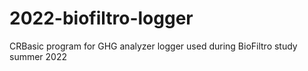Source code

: # 2022-biofiltro-logger
CRBasic program for GHG analyzer logger used during BioFiltro study summer 2022
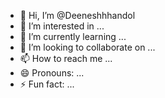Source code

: - 👋 Hi, I’m @Deeneshhhandol
- 👀 I’m interested in ...
- 🌱 I’m currently learning ...
- 💞️ I’m looking to collaborate on ...
- 📫 How to reach me ...
- 😄 Pronouns: ...
- ⚡ Fun fact: ...

<!---
Deeneshhhandol/Deeneshhhandol is a ✨ special ✨ repository because its `README.md` (this file) appears on your GitHub profile.
You can click the Preview link to take a look at your changes.
--->
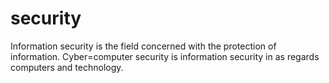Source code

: # security

Information security is the field concerned with the protection of information.
Cyber=computer security is information security in as regards computers and technology.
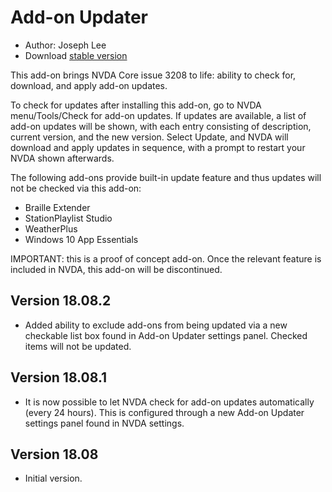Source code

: # Add-on Updater

* Author: Joseph Lee
* Download [stable version][1]

This add-on brings NVDA Core issue 3208 to life: ability to check for, download, and apply add-on updates.

To check for updates after installing this add-on, go to NVDA menu/Tools/Check for add-on updates. If updates are available, a list of add-on updates will be shown, with each entry consisting of description, current version, and the new version. Select Update, and NVDA will download and apply updates in sequence, with a prompt to restart your NVDA shown afterwards.

The following add-ons provide built-in update feature and thus updates will not be checked via this add-on:

* Braille Extender
* StationPlaylist Studio
* WeatherPlus
* Windows 10 App Essentials

IMPORTANT: this is a proof of concept add-on. Once the relevant feature is included in NVDA, this add-on will be discontinued.

## Version 18.08.2

* Added ability to exclude add-ons from being updated via a new checkable list box found in Add-on Updater settings panel. Checked items will not be updated.

## Version 18.08.1

* It is now possible to let NVDA check for add-on updates automatically (every 24 hours). This is configured through a new Add-on Updater settings panel found in NVDA settings.

## Version 18.08

* Initial version.

[1]: https://addons.nvda-project.org/files/get.php?file=nvda3208
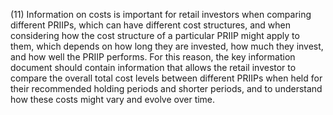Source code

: (11) Information on costs is important for retail investors when comparing different PRIIPs, which can have different cost structures, and when considering how the cost structure of a particular PRIIP might apply to them, which depends on how long they are invested, how much they invest, and how well the PRIIP performs. For this reason, the key information document should contain information that allows the retail investor to compare the overall total cost levels between different PRIIPs when held for their recommended holding periods and shorter periods, and to understand how these costs might vary and evolve over time.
□ □ □ □
WORK REQUEST
Across the material above, count every line holding "ability" and write down only the number.

WRITTEN SOLUTION
2